The Breakwater Project likely will include rock as rock structures are effective at attenuating wave energy, the main culprit in Mordecai’s erosion; require little or no maintenance; and combined with “living shoreline” components, would help to stabilize the shoreline and promote its habitat.


Also in the mix, but outside of the Breakwater Project, is the beneficial use of dredge material in the cut through Mordecai.  The State of NJ (Office of Sediment and Dredging Technology) requires more sediment testing before the project can proceed and Army Corps is working on getting a contractor in place to do the required tests and analysis.  If approval is granted, the cut dividing the island, a major area of concern for its high erosion rate and habitat loss, would be eligible for beneficial use of dredge material from the vicinity of the Intracoastal Waterway.  This beneficial use of dredge material on Mordecai would complement the larger Breakwater Project and does not require funding by the Trust.
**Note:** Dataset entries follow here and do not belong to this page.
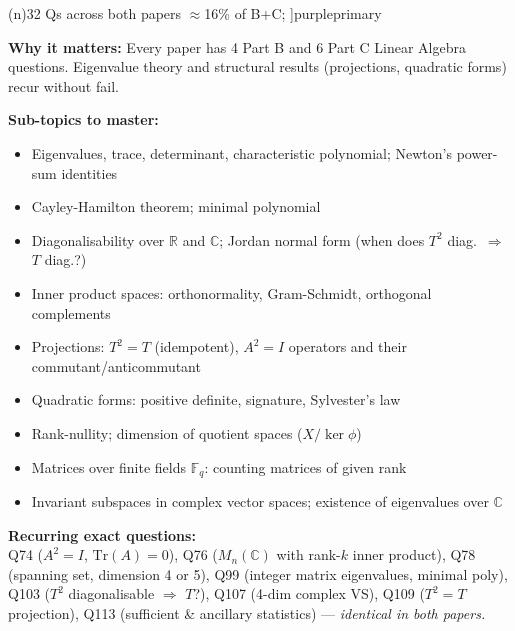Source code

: \documentclass[12pt,a4paper]{article}
\newcommand{\badge}[2]{%
  \tikz[baseline=(n.base)]\node[fill=#1!20, draw=#1!60, text=#1!80!black,
    rounded corners=3pt, inner xsep=5pt, inner ysep=2pt,
    font=\tiny\bfseries](n){#2};%
}
\newcommand{\badgepurple}[1]{\badge{purpleprimary}{#1}}
\begin{document}
\vspace{8pt}

\begin{prioritybox}[2.\quad Linear Algebra \hfill\badgepurple{32 Qs across both papers $\approx$16\% of B+C}]{purpleprimary}

\textbf{Why it matters:} Every paper has 4 Part B and 6 Part C Linear Algebra questions. Eigenvalue theory and structural results (projections, quadratic forms) recur without fail.

\medskip
\textbf{Sub-topics to master:}
\begin{itemize}[leftmargin=1.5em, itemsep=2pt]
  \item Eigenvalues, trace, determinant, characteristic polynomial; Newton's power-sum identities
  \item Cayley-Hamilton theorem; minimal polynomial
  \item Diagonalisability over $\mathbb{R}$ and $\mathbb{C}$; Jordan normal form (when does $T^2$ diag.\ $\Rightarrow$ $T$ diag.?)
  \item Inner product spaces: orthonormality, Gram-Schmidt, orthogonal complements
  \item Projections: $T^2=T$ (idempotent), $A^2=I$ operators and their commutant/anticommutant
  \item Quadratic forms: positive definite, signature, Sylvester's law
  \item Rank-nullity; dimension of quotient spaces ($X/\ker\phi$)
  \item Matrices over finite fields $\mathbb{F}_q$: counting matrices of given rank
  \item Invariant subspaces in complex vector spaces; existence of eigenvalues over $\mathbb{C}$
\end{itemize}

\medskip
\textbf{Recurring exact questions:}\\
\small Q74 ($A^2=I$, $\mathrm{Tr}(A)=0$), Q76 ($M_n(\mathbb{C})$ with rank-$k$ inner product), Q78 (spanning set, dimension 4 or 5), Q99 (integer matrix eigenvalues, minimal poly), Q103 ($T^2$ diagonalisable $\Rightarrow$ $T$?), Q107 (4-dim complex VS), Q109 ($T^2=T$ projection), Q113 (sufficient \& ancillary statistics) --- \textit{identical in both papers.}
\end{prioritybox}

\vspace{8pt}
\end{document}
So this next summer and year will be one of anticipation while we await federal funding and finalization of plans for the Breakwater Project, and the beneficial use of dredge material in the cut on Mordecai.


Jim Dugan, MLT trustee, is working on a Project with ReClam the Bay to develop an Oyster Living Shoreline on the geotubes on the southwestern side of the island (see page two for a full article). Former MLT president Mike Davis and Wes Heilman are manning an upweller this summer, growing oyster spat on Norwood Avenue, that will, hopefully, eventually create a living reef on the western side of the island. Our 2015 calendar of events is full.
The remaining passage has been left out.